## What to work on
The reply must repeat each entry exactly and contain no pictures.

Segment Open

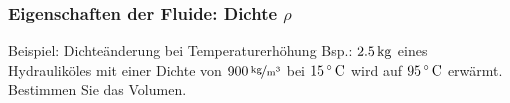 \begin{frame}
  \frametitle{Eigenschaften der Fluide: Dichte $\rho$}
  \begin{block}{Beispiel: Dichte\"anderung bei Temperaturerh\"ohung}
    Bsp.: $\unit[2.5]{kg}$ eines Hydraulik\"oles mit einer Dichte von 
    $\unitfrac[900]{kg}{m^3}$ bei $\unit[15]{^\circ\,C}$ wird auf 
    $\unit[95]{^\circ\,C}$ erwärmt.
  Bestimmen Sie das Volumen.

  \end{block}


   \ifteacher%
   \else%
     \vspace*{-1.0\baselineskip}\rotatebox[origin=lB]{180}{%
     \resizebox{0.9\linewidth}{!}{\parbox[t]{3.95\linewidth}{%
     \ %
     }}}
   \fi%
  

\end{frame}

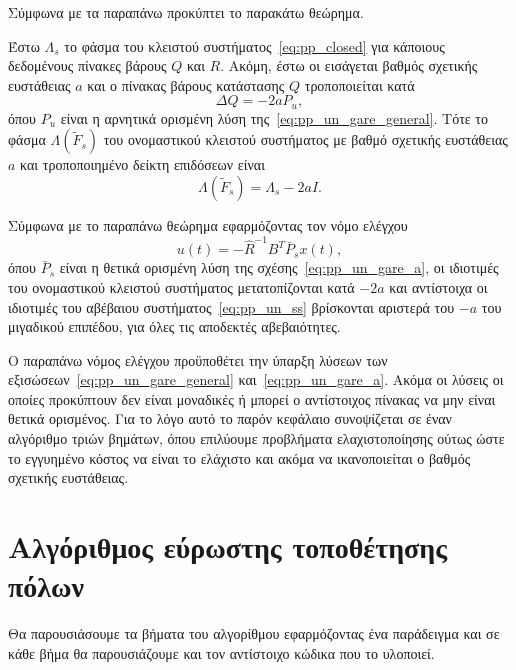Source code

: Σύμφωνα με τα παραπάνω προκύπτει το παρακάτω θεώρημα.
\begin{theorem}
    Έστω \( \Lambda_s \) το φάσμα του κλειστού συστήματος~\eqref{eq:pp_closed}
    για κάποιους δεδομένους πίνακες βάρους \( Q \) και \( R \). Ακόμη, έστω οι
    εισάγεται βαθμός σχετικής ευστάθειας \( a \) και ο πίνακας βάρους
    κατάστασης \( Q \) τροποποιείται κατά
    \[
        \Delta Q = -2aP_u,
    \]
    όπου \( P_u \) είναι η αρνητικά ορισμένη λύση
    της~\eqref{eq:pp_un_gare_general}. Τότε το φάσμα \( \Lambda(\tilde{F}_s) \)
    του ονομαστικού κλειστού συστήματος με βαθμό σχετικής ευστάθειας \( a \)
    και τροποποιημένο δείκτη επιδόσεων είναι
    \[
        \Lambda(\tilde{F}_s) = \Lambda_s - 2aI.
    \]
\end{theorem}
Σύμφωνα με το παραπάνω θεώρημα εφαρμόζοντας τον νόμο ελέγχου
\[
    u(t) = -\hat{R}^{-1}B^T\bar{P}_sx(t),
\]
όπου \( \bar{P}_s \) είναι η θετικά ορισμένη λύση της
σχέσης~\eqref{eq:pp_un_gare_a}, οι ιδιοτιμές του ονομαστικού κλειστού
συστήματος μετατοπίζονται κατά \( -2a \) και αντίστοιχα οι ιδιοτιμές του
αβέβαιου συστήματος~\eqref{eq:pp_un_ss} βρίσκονται αριστερά του \( -a \) του
μιγαδικού επιπέδου, για όλες τις αποδεκτές αβεβαιότητες.

Ο παραπάνω νόμος ελέγχου προϋποθέτει την ύπαρξη λύσεων των
εξισώσεων~\eqref{eq:pp_un_gare_general} και~\eqref{eq:pp_un_gare_a}. Ακόμα οι
λύσεις οι οποίες προκύπτουν δεν είναι μοναδικές ή μπορεί ο αντίστοιχος πίνακας
 να μην είναι θετικά ορισμένος. Για το λόγο αυτό το παρόν κεφάλαιο
συνοψίζεται σε έναν αλγόριθμο τριών βημάτων, όπου επιλύουμε προβλήματα
ελαχιστοποίησης  ούτως ώστε το εγγυημένο κόστος να είναι το ελάχιστο
και ακόμα να ικανοποιείται ο βαθμός σχετικής ευστάθειας.

\section{Αλγόριθμος εύρωστης τοποθέτησης πόλων}
Θα παρουσιάσουμε τα βήματα του αλγορίθμου εφαρμόζοντας ένα παράδειγμα και σε
κάθε βήμα θα παρουσιάζουμε και τον αντίστοιχο κώδικα  που το
υλοποιεί.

Segment Closed

## Written response
 \begin{frame}
  \frametitle{Eigenschaften der Fluide: Dichte $\rho$}
  \begin{block}{Beispiel: Dichte\"anderung bei Temperaturerh\"ohung}
    Bsp.: $\unit[2.5]{kg}$ eines Hydraulik\"oles mit einer Dichte von 
    $\unitfrac[900]{kg}{m^3}$ bei $\unit[15]{^\circ\,C}$ wird auf 
    $\unit[95]{^\circ\,C}$ erwärmt.
  Bestimmen Sie das Volumen.

  \end{block}


   \ifteacher%
   \else%
     \vspace*{-1.0\baselineskip}\rotatebox[origin=lB]{180}{%
     \resizebox{0.9\linewidth}{!}{\parbox[t]{3.95\linewidth}{%
     \ %
     }}}
   \fi%
  

\end{frame}

Source code

: Σύμφωνα με τα παραπάνω προκύπτει το παρακάτω θεώρημα.
\begin{theorem}
    Έστω \( \Lambda_s \) το φάσμα του κλειστού συστήματος~\eqref{eq:pp_closed}
    για κάποιους δεδομένους πίνακες βάρους \( Q \) και \( R \). Ακόμη, έστω οι
    εισάγεται βαθμός σχετικής ευστάθειας \( a \) και ο πίνακας βάρους
    κατάστασης \( Q \) τροποποιείται κατά
    \[
        \Delta Q = -2aP_u,
    \]
    όπου \( P_u \) είναι η αρνητικά ορισμένη λύση
    της~\eqref{eq:pp_un_gare_general}. Τότε το φάσμα \( \Lambda(\tilde{F}_s) \)
    του ονομαστικού κλειστού συστήματος με βαθμό σχετικής ευστάθειας \( a \)
    και τροποποιημένο δείκτη επιδόσεων είναι
    \[
        \Lambda(\tilde{F}_s) = \Lambda_s - 2aI.
    \]
\end{theorem}
Σύμφωνα με το παραπάνω θεώρημα εφαρμόζοντας τον νόμο ελέγχου
\[
    u(t) = -\hat{R}^{-1}B^T\bar{P}_sx(t),
\]
όπου \( \bar{P}_s \) είναι η θετικά ορισμένη λύση της
σχέσης~\eqref{eq:pp_un_gare_a}, οι ιδιοτιμές του ονομαστικού κλειστού
συστήματος μετατοπίζονται κατά \( -2a \) και αντίστοιχα οι ιδιοτιμές του
αβέβαιου συστήματος~\eqref{eq:pp_un_ss} βρίσκονται αριστερά του \( -a \) του
μιγαδικού επιπέδου, για όλες τις αποδεκτές αβεβαιότητες.

Ο παραπάνω νόμος ελέγχου προϋποθέτει την ύπαρξη λύσεων των
εξισώσεων~\eqref{eq:pp_un_gare_general} και~\eqref{eq:pp_un_gare_a}. Ακόμα οι
λύσεις οι οποίες προκύπτουν δεν είναι μοναδικές ή μπορεί ο αντίστοιχος πίνακας
 να μην είναι θετικά ορισμένος. Για το λόγο αυτό το παρόν κεφάλαιο
συνοψίζεται σε έναν αλγόριθμο τριών βημάτων, όπου επιλύουμε προβλήματα
ελαχιστοποίησης  ούτως ώστε το εγγυημένο κόστος να είναι το ελάχιστο
και ακόμα να ικανοποιείται ο βαθμός σχετικής ευστάθειας.

\section{Αλγόριθμος εύρωστης τοποθέτησης πόλων}
Θα παρουσιάσουμε τα βήματα του αλγορίθμου εφαρμόζοντας ένα παράδειγμα και σε
κάθε βήμα θα παρουσιάζουμε και τον αντίστοιχο κώδικα  που το
υλοποιεί.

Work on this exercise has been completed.